With manufacturing slowing, Minnesota’s uncharacteristically low taxes on manufacturers are more important than ever

Manufacturing has been something of a success story in Minnesota in recent years. As we note in out forthcoming report on the state’s labor market, between January 1999 and December 2018, manufacturing employment fell by 26.5% nationwide, a loss of 4.6 million jobs, compared to a fall of 18.1% in Minnesota, a loss of 72,000 jobs, as Figure 1 shows. Academic research shows that much of this was down to the ‘China Shock’, the admission of China into the World Trade Organisation in 2001, which gave American manufacturers new competition.

Figure 1: Change in manufacturing employment in Minnesota and the United States, 1999-2018, January 1999=100

Source: Bureau of Labor Statistics

But last week, which was Manufacturing Week in Minnesota, saw some concerning news. As the Star Tribune reported,

American manufacturers, after helping power the economy of the past decade, are losing momentum — hurt by trade wars and a slowing global economy.

A report Tuesday showed that nationwide factory activity in September fell to the lowest level since 2009, the last month of the Great Recession. Another report found that confidence levels among Minnesota and Midwest manufacturers fell into “fragile” territory in September, as factory activity contracted for a second consecutive month.

As a result, some economists now consider the manufacturing sector to be in a recession.

The article was titled ‘Manufacturing in Minnesota slumps but faring better than nation as whole’ which is consistent with the longer term picture painted by the employment figures above.

Why is manufacturing in Minnesota generally more robust than nationally? All states face the same monetary policy. The differences, insofar as they are driven by state government policy, must be driven by either fiscal (tax and spending) or regulatory policy.

When it comes to fiscal policy, we have a good idea of why Minnesota’s manufacturing fares comparatively well: the state’s uncharacteristically low taxes.

As I’ve written before, in 2015, the Tax Foundation’s Location Matters study calculated

…the tax bills of seven model firms.
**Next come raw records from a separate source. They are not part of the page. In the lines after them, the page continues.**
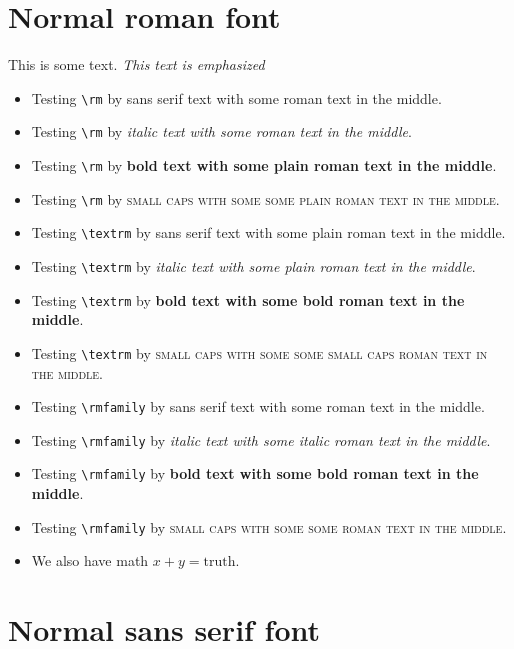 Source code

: \documentclass{article}
\begin{document}
\section{Normal roman font}

This is some text.  \emph{This text is emphasized}
\begin{itemize}
\item
Testing \verb#\rm# by \textsf{sans serif text with {\rm some roman text} in the middle}.
\item
Testing \verb#\rm# by \textit{italic text with {\rm some roman text} in the middle}.
\item
Testing \verb#\rm# by \textbf{bold text with {\rm some plain roman text} in the middle}.
\item
Testing \verb#\rm# by \textsc{small caps with some {\rm some plain roman text} in the middle}.
\item
Testing \verb#\textrm# by \textsf{sans serif text with \textrm{some plain roman text} in the middle}.
\item
Testing \verb#\textrm# by \textit{italic text with \textrm{some plain roman text} in the middle}.
\item
Testing \verb#\textrm# by \textbf{bold text with \textrm{some bold roman text} in the middle}.
\item
Testing \verb#\textrm# by \textsc{small caps with some \textrm{some small caps roman text} in the middle}.
\item
Testing \verb#\rmfamily# by \textsf{sans serif text with {\rmfamily some roman text} in the middle}.
\item
Testing \verb#\rmfamily# by \textit{italic text with {\rmfamily some italic roman text} in the middle}.
\item
Testing \verb#\rmfamily# by \textbf{bold text with {\rmfamily some bold roman text} in the middle}.
\item
Testing \verb#\rmfamily# by \textsc{small caps with some {\rmfamily some roman text} in the middle}.
\item
We also have math $x+y = \mathrm{truth}$.
\end{itemize}

\section{Normal sans serif font}
\end{document}

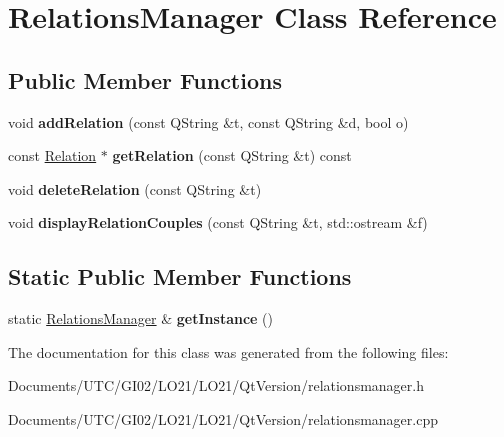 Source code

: \hypertarget{class_relations_manager}{}\section{Relations\+Manager Class Reference}
\label{class_relations_manager}
\subsection*{Public Member Functions}
\begin{DoxyCompactItemize}
\item 
\mbox{\label{class_relations_manager_a8fd9802237ce57d8c0b295291bbcc134}} 
void {\bfseries add\+Relation} (const Q\+String \&t, const Q\+String \&d, bool o)
\item 
\mbox{\label{class_relations_manager_afa0aefdcdf5eb54e667b5fbe84c2cd47}} 
const \hyperlink{class_relation}{Relation} $\ast$ {\bfseries get\+Relation} (const Q\+String \&t) const
\item 
\mbox{\label{class_relations_manager_aff0b03fb4d5885befbe4a6bbab7cbcac}} 
void {\bfseries delete\+Relation} (const Q\+String \&t)
\item 
\mbox{\label{class_relations_manager_a644ef25d2a85209b8a402e416da21311}} 
void {\bfseries display\+Relation\+Couples} (const Q\+String \&t, std\+::ostream \&f)
\end{DoxyCompactItemize}
\subsection*{Static Public Member Functions}
\begin{DoxyCompactItemize}
\item 
\mbox{\label{class_relations_manager_a21bcc3976b29e50f8689d3c6658d9ce4}} 
static \hyperlink{class_relations_manager}{Relations\+Manager} \& {\bfseries get\+Instance} ()
\end{DoxyCompactItemize}


The documentation for this class was generated from the following files\+:\begin{DoxyCompactItemize}
\item 
Documents/\+U\+T\+C/\+G\+I02/\+L\+O21/\+L\+O21/\+Qt\+Version/relationsmanager.\+h\item 
Documents/\+U\+T\+C/\+G\+I02/\+L\+O21/\+L\+O21/\+Qt\+Version/relationsmanager.\+cpp\end{DoxyCompactItemize}
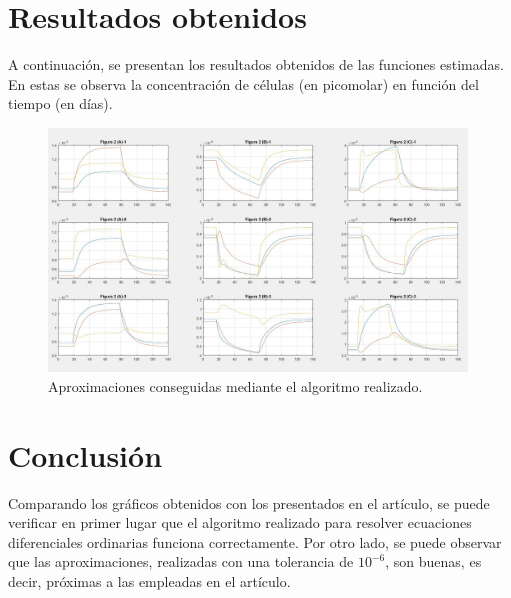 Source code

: \documentclass[a4paper]{article}
\begin{document}
\section{Resultados obtenidos}
A continuación, se presentan los resultados obtenidos de las funciones estimadas. En estas se observa la concentración de células (en picomolar) en función del tiempo (en días). 

\begin{figure}[H]
	\centering
	\includegraphics[width=0.99\textwidth]{GraficosLindos.JPG}
	\caption{Aproximaciones conseguidas mediante el algoritmo realizado.}
\end{figure}	


\section{Conclusión}
Comparando los gráficos obtenidos con los presentados en el artículo, se puede verificar en primer lugar que el algoritmo realizado para resolver ecuaciones diferenciales ordinarias funciona correctamente. Por otro lado, se puede observar que las aproximaciones, realizadas con una tolerancia de $10^{-6}$, son buenas, es decir, próximas a las empleadas en el artículo. 	
 
\end{document}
We calculate their tax liability in all fifty states, first as mature firms and then again as new firms more likely to be eligible for state incentives, allowing for an apples-to-apples comparison of how state taxes fall on distinct business types.

The study found that Minnesota

…ranks second for mature capital-intensive manufacturing operations, which experience a low 4.0 percent effective tax rate. The burden of the state’s 9.8 percent corporate income tax rate is largely avoided by this firm due to single sales factor apportionment and the lack of a throwback rule.

Manufacturing in Minnesota is a bit of a success story and much of that is down to lower than average taxes. They helped the state weather the ‘China Shock’ comparatively well and they can help insulate our state’s manufacturers from any economic downturn.

John Phelan is an economist at the Center of the American Experiment.